What were they, those three fundamental human requirements, now superseded by our busy working lives as we eat, sleep and drink on the job? A human being will typically sleep for approximately one third of their life, but when it comes to time spent eating, the time allocated to nutrition varies significantly between cultures and individuals. Personally, I spend maybe two hours a day cooking and eating, which is not much when split between three or four meals. I like to cook because I like to eat, not the other way around. For me, the cliché, “You are what you eat,” when interpreted literately, captures the importance of nutrition. If your typical diet consists of potatoes, beef and a dash of soy sauce, there’s no denying that physically, you’re a slightly oriental Irish Texan.

The modern public view of gastronomic matters is that taste is quality whilst nutrition is quantity. In fact, the word “gourmet,” an elaborate preparation of small but rich courses, supports the validity of making such a distinction. However, from a Darwinian point of view, taste should of course guide nutrition, rather than simply sharing the same bed. When I think back to a summer spent living with a chef in continental Europe, his vegetable mosaics were certainly well seasoned with those Darwinian herbs. And me, when I cook, I too cook as Darwin would. I am a fan of gourmet foods and drinks, but a scoop of ice-cream is no consolation for having put yourself through an astronaut-like emulsion of bread and mushy vegetables, void of pleasure although pure in nutrition. Cast your mind back fifty years, when people had soup for starters and rice pudding to wrap up; Desert and appetizers were still nutritious back then. Now, in our modern inactivity, our deserts and appetizers satisfy requirements of pleasure rather than sustenance.

I would postulate that the modern gourmet exploits of our chefs or “cuisiniers,” to arbitrarily throw in a French word, explain the relatively recent view that cooking is sexy, since those who cook well are a source of pleasure. Personally, I feel that being a good cook is neither a sufficient nor a necessary condition to be sexy, unless of course you specialize in aphrodisiacal delicacies. To view cooking as sexy is to ignore its practical value, which for me is one of the true virtues of a chef’s job. We may only be a shadow of the hunter-gatherers of the past, but the fundamental requirement for nutrition and the preparation needed to make nutrition more palatable, justifies spending significant time considering our daily intake.

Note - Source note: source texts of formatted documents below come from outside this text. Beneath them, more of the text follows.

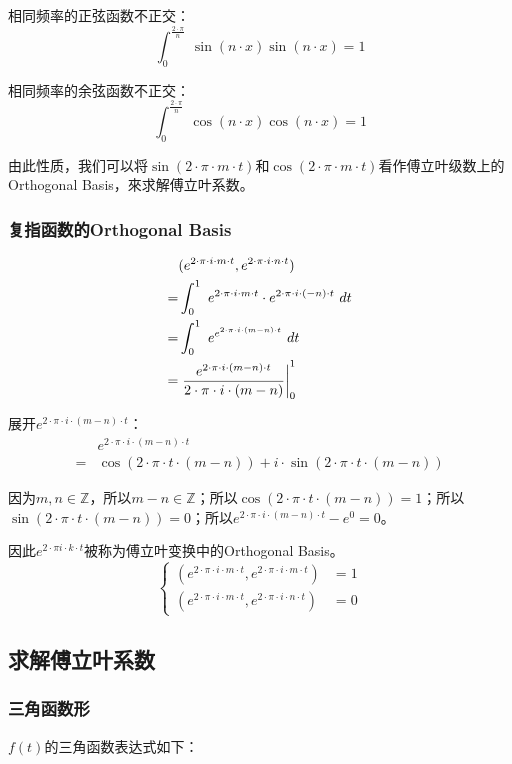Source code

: 相同频率的正弦函数不正交：
$$
	\int_0^{\frac{2\cdot \pi}{n}}\ \sin(n\cdot x)\sin(n\cdot x)=1
$$

相同频率的余弦函数不正交：
$$
	\int_0^{\frac{2\cdot \pi}{n}}\ \cos(n\cdot x)\cos(n\cdot x)=1
$$

由此性质，我们可以将$\sin(2\cdot \pi\cdot m \cdot t)$和$\cos(2\cdot \pi\cdot m \cdot t)$看作傅立叶级数上的Orthogonal Basis，來求解傅立叶系数。
\subsubsection{复指函数的Orthogonal Basis}
\begin{align*}
	  & (e^{2\cdot \pi\cdot i\cdot m\cdot t},e^{2\cdot \pi\cdot i\cdot n\cdot t})                      \\
	= & \int_0^1 \ e^{2\cdot \pi\cdot i\cdot m\cdot t}\cdot e^{2\cdot \pi\cdot i\cdot (-n)\cdot t}\ dt \\
	= & \int_0^1 \ e^{e^{2\cdot \pi\cdot i\cdot (m-n)\cdot t}}\ dt                                     \\
	= & \rsx{\frac{e^{2\cdot \pi\cdot i\cdot (m-n)\cdot t}}{2\cdot \pi \cdot i \cdot(m-n)}}_0^1
\end{align*}

展开$e^{2\cdot \pi\cdot i\cdot (m-n)\cdot t}$：
\begin{align*}
	  & e^{2\cdot \pi\cdot i\cdot (m-n)\cdot t}                                       \\
	= & \cos(2\cdot \pi \cdot t\cdot(m-n))+i \cdot \sin(2\cdot \pi \cdot t\cdot(m-n))
\end{align*}

因为$m,n\in \mathbb{Z}$，所以$m-n\in \mathbb{Z}$；所以$\cos(2\cdot \pi \cdot t\cdot(m-n))=1$；所以$\sin(2\cdot \pi \cdot t\cdot(m-n))=0$；所以$e^{2\cdot \pi\cdot i\cdot (m-n)\cdot t}-e^0=0$。

因此$e^{2\cdot \pi i\cdot k \cdot t}$被称为傅立叶变换中的Orthogonal Basis。
$$
	\begin{cases}
		(e^{2\cdot \pi\cdot i\cdot m\cdot t},e^{2\cdot \pi\cdot i\cdot m\cdot t}) & =1 \\
		(e^{2\cdot \pi\cdot i\cdot m\cdot t},e^{2\cdot \pi\cdot i\cdot n\cdot t}) & =0
	\end{cases}
$$
\subsection{求解傅立叶系数}
\subsubsection{三角函数形}
$f(t)$的三角函数表达式如下：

Cooking is indeed a science, and although we may not see it that way, chefs are in fact masters of scientific intuition. To be more specific, cooking is an empirical science, based almost purely on observation. In fact, the culinary arts are the purest of the empirical sciences, since they truly require the use of one’s eyes, ears, tongue, nose and fingers. Think popcorn, eaten with five senses!

Allow me to reveal this empirical science. You can tell a good cook by the way they chop vegetables. First of all, they’re efficient, dicing an eggplant into thirty two before you’ve taken the knife from the drawer. Secondly, notice that the cubes are all of the same size. You might think that diverse shapes and forms may look elegant, but they just won’t all cook in the same time. Then, when you bring heat into the equation, cooks have a better feel for unsteady heat transfer problems than mathematicians have for Laplace transforms. The vegetables go into the wok in an order the cook knows will allow them all to be fully cooked at a precise time. When the beef steak sizzles on the pan, although cooks won’t say, they know that the thermal conductivity at the boundary of the meat is changing. They won’t reveal the thermal conductivity but they know the required temperature and the required cooking time. Cooking, it’s engineering, if you’re good at one, there’s no doubt you could be good at the other.

Of course the process of nutrition is, or at least can be, intertwined with social activity (I suppose that’s why the unsociable hours and isolation of a chef are surprising ironies of their job). On the one hand social interaction is based around food and on the other hand we tailor our foods for social interaction, through barbecues or cheese and wine nights. Now, since tumultuous fast-food outlets have replaced elegant tribal banquets and technology has long superseded our hunting-gathering ancestors, concerns are rising of our quest for continued global nutrition. As global water supplies and fuels to drive technology run short, we realize that nutrition in our modern world is derived from metaphorical soils of decreasing fertility. So, I leave you with a random thought, a remark from one of my fellow lab mates, which underlines the challenges of sustainability and the progress of technology; the production of a one liter plastic bottle of can require hundreds of times the thermal energy required for the desalination of one liter of seawater.

Ronan Killian McGovern is a graduate student in the department of Mechanical Engineering.